[Work instruction]
Within the entries below, find each line containing the word "report" and copy it.

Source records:
::::::::::

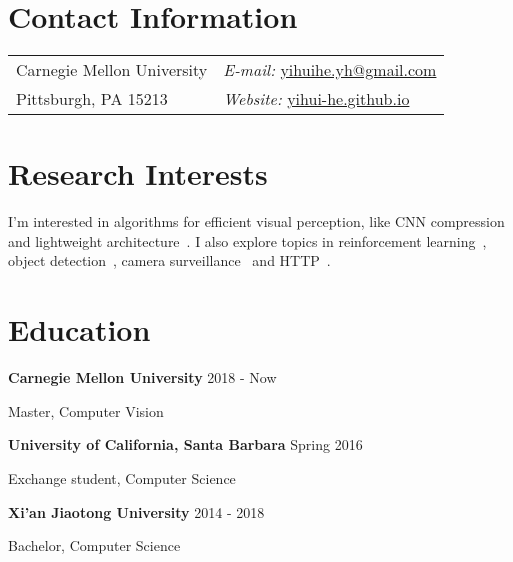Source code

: \documentclass[margin,line]{res}
\newenvironment{list1}{
  \begin{list}{\ding{113}}{%
      \setlength{\itemsep}{0in}
      \setlength{\parsep}{0in} \setlength{\parskip}{0in}
      \setlength{\topsep}{0in} \setlength{\partopsep}{0in} 
      \setlength{\leftmargin}{0.17in}}}{\end{list}}
\begin{document}
\nocite{*}


\begin{resume}
\section{\sc Contact Information}
\vspace{.05in}
\begin{tabular}{@{}p{2in}p{4in}}        
Carnegie Mellon University & {\it E-mail:}  
\href{mailto:yihuihe.yh@gmail.com}{yihuihe.yh@gmail.com}\\       
Pittsburgh, PA 15213  & {\it Website:} 
\href{http://yihui-he.github.io/}{yihui-he.github.io} \\     
\end{tabular}


\section{\sc Research Interests}
I'm interested in algorithms for efficient visual perception, like CNN compression~\cite{He_2017_ICCV,adc,tpami} and lightweight architecture~\cite{liang2017single}.
I also explore topics in reinforcement learning~\cite{adc}, object detection~\cite{He_2017_ICCV}, camera surveillance~\cite{ma2017vehicle} and HTTP~\cite{pid}.
\section{\sc Education}
{\bf Carnegie Mellon University} \hfill {2018 - Now}\\
\vspace*{-.1in}
\begin{list1}
\item[] Master, Computer Vision
\end{list1}

{\bf University of California, Santa Barbara} \hfill {Spring 2016}\\
\vspace*{-.1in}
\begin{list1}
\item[] Exchange student, Computer Science %
\end{list1}

{\bf Xi'an Jiaotong University} \hfill {2014 - 2018}\\
\vspace*{-.1in}
\begin{list1}
\item[] Bachelor, Computer Science %
\end{list1}




\end{resume}
\end{document}
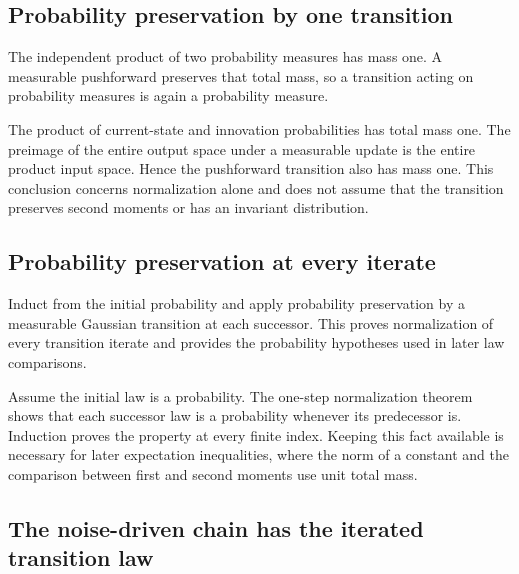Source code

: \documentclass[11pt,a4paper]{report}
\begin{document}
\subsection{\texorpdfstring{Probability preservation by one transition}{Probability preservation by one transition}}
\label{report-step-UnadjustedLangevin-MarkovLaw-lean-10}


The independent product of two probability measures has mass one. A measurable pushforward preserves that total mass, so a transition acting on probability measures is again a probability measure.



The product of current-state and innovation probabilities has total mass one. The preimage of the entire output space under a measurable update is the entire product input space. Hence the pushforward transition also has mass one. This conclusion concerns normalization alone and does not assume that the transition preserves second moments or has an invariant distribution.

\subsection{\texorpdfstring{Probability preservation at every iterate}{Probability preservation at every iterate}}
\label{report-step-UnadjustedLangevin-MarkovLaw-lean-11}


Induct from the initial probability and apply probability preservation by a measurable Gaussian transition at each successor. This proves normalization of every transition iterate and provides the probability hypotheses used in later law comparisons.



Assume the initial law is a probability. The one-step normalization theorem shows that each successor law is a probability whenever its predecessor is. Induction proves the property at every finite index. Keeping this fact available is necessary for later expectation inequalities, where the norm of a constant and the comparison between first and second moments use unit total mass.

\subsection{\texorpdfstring{The noise-driven chain has the iterated transition law}{The noise-driven chain has the iterated transition law}}
\label{report-step-UnadjustedLangevin-MarkovLaw-lean-12}
\end{document}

::::::::::

[Reply]
: \documentclass[11pt,a4paper]{report}
\label{report-step-UnadjustedLangevin-MarkovLaw-lean-10}
\label{report-step-UnadjustedLangevin-MarkovLaw-lean-11}
\label{report-step-UnadjustedLangevin-MarkovLaw-lean-12}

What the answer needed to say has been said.